判断を急ぐ場合でも、資料の発行主体、発表日、対象期間、単位、比較対象の5点は確認します。数値が更新される記事では古い値を消すだけでなく、いつ時点の値かを本文に残し、読者が自分で再確認できる公式リンクを添えます。
注意点とリスク
| 論点 | 起こり得ること | 確認方法 |
|---|---|---|
| 目的 | 撃沈数だけで勝敗を決める | 輸送・阻止の達成度 |
| 英雄化 | 集中砲火を意図的犠牲と断定 | 命令・航跡・戦闘詳報 |
| 損害 | 戦没・行方不明・救助を混同 | 各海軍の公刊記録 |
| 魚雷 | 高性能だけで戦果を説明 | 探知・射法・隊形も確認 |
| 戦役 | 一夜の結果を戦争全体へ拡大 | ニュージョージア戦役の推移 |
日米の公刊戦史は、自国側の記録・戦後調査・敵側資料を使いますが、時刻や命中原因に差が残る場合があります。確定できない探照灯の意図や個人の心情は推測で補いません。

参考資料と更新方針
確認に使った一次情報:米海軍歴史遺産司令部・Central Solomons Campaign、米海軍歴史遺産司令部・海戦写真解説、米海軍艦艇辞典・USS St. Louis、米海軍・New Georgia公刊戦史、ニュージーランド政府・HMNZS Leander、防衛研究所・戦史叢書第96巻。数字は発表時点と対象期間をそろえて読みます。
制度、配備、決算、構成銘柄など更新される情報は、発表日と対象期間を付けて見直します。推定値は公式値と分け、確認できない性能や将来成果を断定しません。
関連記事:ベラ湾夜戦、ルンガ沖夜戦、ブーゲンビル島沖海戦、ガダルカナル島の戦い、日本海軍の雷撃ドクトリン、大日本帝国海軍の海戦一覧。
よくある質問
コロンバンガラ島沖海戦は日本の勝利ですか?
輸送隊は揚陸に成功しましたが、神通と多数の乗員を失いました。任務達成、艦艇損害、戦役全体を分けて評価します。
神通は味方を救うため囮になったのですか?
集中砲火を受けた事実は確認できますが、意図的な自己犠牲だったという解釈は命令や航跡資料なしに断定しません。
神通の戦没者は何人ですか?
米海軍歴史遺産司令部は伊崎少将・艦長を含む482人を失ったと記録しています。
連合軍は無傷でしたか?
いいえ。
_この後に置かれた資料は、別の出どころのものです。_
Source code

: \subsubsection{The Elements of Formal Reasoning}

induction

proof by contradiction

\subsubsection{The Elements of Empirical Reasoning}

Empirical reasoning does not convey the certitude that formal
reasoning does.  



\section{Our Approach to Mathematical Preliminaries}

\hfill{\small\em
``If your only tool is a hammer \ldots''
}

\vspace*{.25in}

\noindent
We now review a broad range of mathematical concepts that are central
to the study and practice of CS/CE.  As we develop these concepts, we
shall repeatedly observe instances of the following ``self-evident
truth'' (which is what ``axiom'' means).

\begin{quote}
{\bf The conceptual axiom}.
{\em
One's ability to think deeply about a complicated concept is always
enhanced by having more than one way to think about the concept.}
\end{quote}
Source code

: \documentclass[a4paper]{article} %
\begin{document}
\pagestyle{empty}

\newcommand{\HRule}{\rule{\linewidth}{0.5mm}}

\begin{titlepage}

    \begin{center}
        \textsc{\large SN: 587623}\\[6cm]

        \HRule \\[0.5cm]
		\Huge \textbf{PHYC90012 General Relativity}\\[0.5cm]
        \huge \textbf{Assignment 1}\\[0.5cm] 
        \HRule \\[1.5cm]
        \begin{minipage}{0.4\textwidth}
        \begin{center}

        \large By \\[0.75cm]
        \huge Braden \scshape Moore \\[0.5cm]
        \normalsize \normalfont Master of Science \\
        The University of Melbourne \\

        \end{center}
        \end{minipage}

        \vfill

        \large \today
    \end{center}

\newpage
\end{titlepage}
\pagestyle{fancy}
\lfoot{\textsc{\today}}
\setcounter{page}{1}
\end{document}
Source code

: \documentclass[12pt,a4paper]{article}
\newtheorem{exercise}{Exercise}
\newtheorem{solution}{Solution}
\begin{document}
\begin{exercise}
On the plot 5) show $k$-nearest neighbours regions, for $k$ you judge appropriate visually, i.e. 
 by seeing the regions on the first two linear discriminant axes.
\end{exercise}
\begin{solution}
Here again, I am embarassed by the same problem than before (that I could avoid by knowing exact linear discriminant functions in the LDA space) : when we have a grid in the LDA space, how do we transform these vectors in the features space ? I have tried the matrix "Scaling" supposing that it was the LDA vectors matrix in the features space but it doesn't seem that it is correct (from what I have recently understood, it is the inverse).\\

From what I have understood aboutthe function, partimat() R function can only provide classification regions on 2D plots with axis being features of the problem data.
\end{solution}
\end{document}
軽巡リアンダー、ホノルル、セントルイスが魚雷で損傷し、駆逐艦グウィンは沈没しました。
九三式魚雷だけで戦果を出したのですか?
魚雷の長射程・威力に加え、発射時機、相手の認識、隊形、回避判断が重なりました。
輸送兵力は到着しましたか?
米海軍の公刊記録では約1,200人の揚陸に成功しています。
まとめ
コロンバンガラ島沖海戦では、連合軍のレーダー射撃と魚雷で神通が沈み、日本側の長射程魚雷で連合軍4隻が大損害を受けました。日本側輸送隊は約1,200人の揚陸に成功しましたが、戦役全体の劣勢は覆せません。英雄化せず、艦艇損害・任務達成・戦役結果を分けて読む海戦です。